The sensing panel TSP may detect touch capacitance by contact and/or proximity of a user's hand or a separate input member such as a conductor similar to the user's hand to recognize a touch input and/or a hover input of the display device DD. Here, the touch input may be a direct touch (or contact) by the user's hand or the separate input member, and the hover input may mean that the user's hand or the separate input member is near, but not touching, the display device DD that includes the sensing panel TSP.

The sensing panel TSP may include a first insulating layer INS1, a first conductive layer CPL1, a touch insulating layer TS_INS, a second conductive layer CPL2, and a second insulating layer INS2.

The first insulating layer INS1 may be a base layer BSL. The first insulating layer INS1 is a predetermined insulating film, and may be disposed on the thin film encapsulation layer TFE. The first insulating layer INS1 may be the uppermost layer of the thin film encapsulation layer TFE of the display panel DP. For example, the first insulating layer INS1 may be an insulating film that is an uppermost layer of the thin film encapsulation layer TFE. According to an embodiment of the present invention, the first insulating layer INS1 may be an insulating film that is disposed on the thin film encapsulation layer TFE.
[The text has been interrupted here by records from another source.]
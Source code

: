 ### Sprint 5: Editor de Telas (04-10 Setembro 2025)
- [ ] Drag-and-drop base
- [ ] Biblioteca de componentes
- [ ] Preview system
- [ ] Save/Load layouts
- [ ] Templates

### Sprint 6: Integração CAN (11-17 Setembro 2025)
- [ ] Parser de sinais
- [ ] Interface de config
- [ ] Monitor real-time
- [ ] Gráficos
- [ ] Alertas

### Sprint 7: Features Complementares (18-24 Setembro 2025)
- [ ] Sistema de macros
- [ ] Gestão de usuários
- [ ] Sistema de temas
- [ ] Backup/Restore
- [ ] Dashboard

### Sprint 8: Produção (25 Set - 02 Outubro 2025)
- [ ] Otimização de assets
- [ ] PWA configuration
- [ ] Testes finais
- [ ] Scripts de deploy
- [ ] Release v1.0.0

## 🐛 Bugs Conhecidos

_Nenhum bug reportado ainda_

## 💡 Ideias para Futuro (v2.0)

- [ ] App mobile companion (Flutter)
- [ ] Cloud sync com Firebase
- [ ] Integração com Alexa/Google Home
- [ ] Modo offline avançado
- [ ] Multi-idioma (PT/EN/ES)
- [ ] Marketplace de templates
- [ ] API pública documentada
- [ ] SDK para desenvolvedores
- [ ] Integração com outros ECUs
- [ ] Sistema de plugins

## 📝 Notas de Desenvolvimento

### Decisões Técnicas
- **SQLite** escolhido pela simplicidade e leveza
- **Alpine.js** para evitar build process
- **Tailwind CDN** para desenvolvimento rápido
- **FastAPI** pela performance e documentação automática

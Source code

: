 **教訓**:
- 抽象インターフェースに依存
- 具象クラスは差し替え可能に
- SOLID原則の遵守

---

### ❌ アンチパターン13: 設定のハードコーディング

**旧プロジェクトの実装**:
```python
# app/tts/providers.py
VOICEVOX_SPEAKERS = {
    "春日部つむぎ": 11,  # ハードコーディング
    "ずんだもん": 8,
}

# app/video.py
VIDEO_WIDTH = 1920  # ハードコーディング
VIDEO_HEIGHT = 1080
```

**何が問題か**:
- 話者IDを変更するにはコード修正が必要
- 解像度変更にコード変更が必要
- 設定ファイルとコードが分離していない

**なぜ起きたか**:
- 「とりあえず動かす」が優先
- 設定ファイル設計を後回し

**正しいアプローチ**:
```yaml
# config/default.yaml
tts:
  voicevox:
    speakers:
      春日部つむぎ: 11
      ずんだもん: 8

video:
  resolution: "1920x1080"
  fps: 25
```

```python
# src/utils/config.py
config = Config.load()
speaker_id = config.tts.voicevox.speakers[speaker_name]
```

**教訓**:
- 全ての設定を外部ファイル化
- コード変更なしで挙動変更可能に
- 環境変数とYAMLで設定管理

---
The touch insulating layer TS_INS may be interposed between the first conductive layer CPL1 and the second conductive layer CPL2. The touch insulating layer TS_INS may have a predetermined thickness for improving RC delay. For example, the touch insulating layer TS_INS may have a thickness of about 100 μm or less, but the present invention is not limited thereto.

The first conductive layer CPL1 may be disposed on the first insulating layer INS1. The second conductive layer CPL2 may be disposed on the first conductive layer CPL1 with the touch insulating layer TS_INS interposed therebetween. The second insulating layer INS2 may be disposed on the second conductive layer CPL2.

The first conductive layer CPL1 may be implemented as a single layer. In this case, the first conductive layer CPL1 may include a metal layer or a transparent conductive layer. For example, the metal layer may include molybdenum, silver, titanium, copper, aluminum, and an alloy thereof. The transparent conductive layer may include, for example, a transparent conductive oxide such as an indium tin oxide (ITO), an indium zinc oxide (IZO), a zinc oxide (ZnO), and an indium tin zinc oxide (ITZO). In addition, the transparent conductive layer may include PEDOT, a metal nano wire, and graphene.

The first conductive layer CPL1 may be implemented as a multilayer. In this case, the first conductive layer CPL1 may include a multi-layered metal layer. For example, the multi-layered metal layer may have a three-layered structure of titanium (Ti)/aluminum (Al)/titanium (Ti).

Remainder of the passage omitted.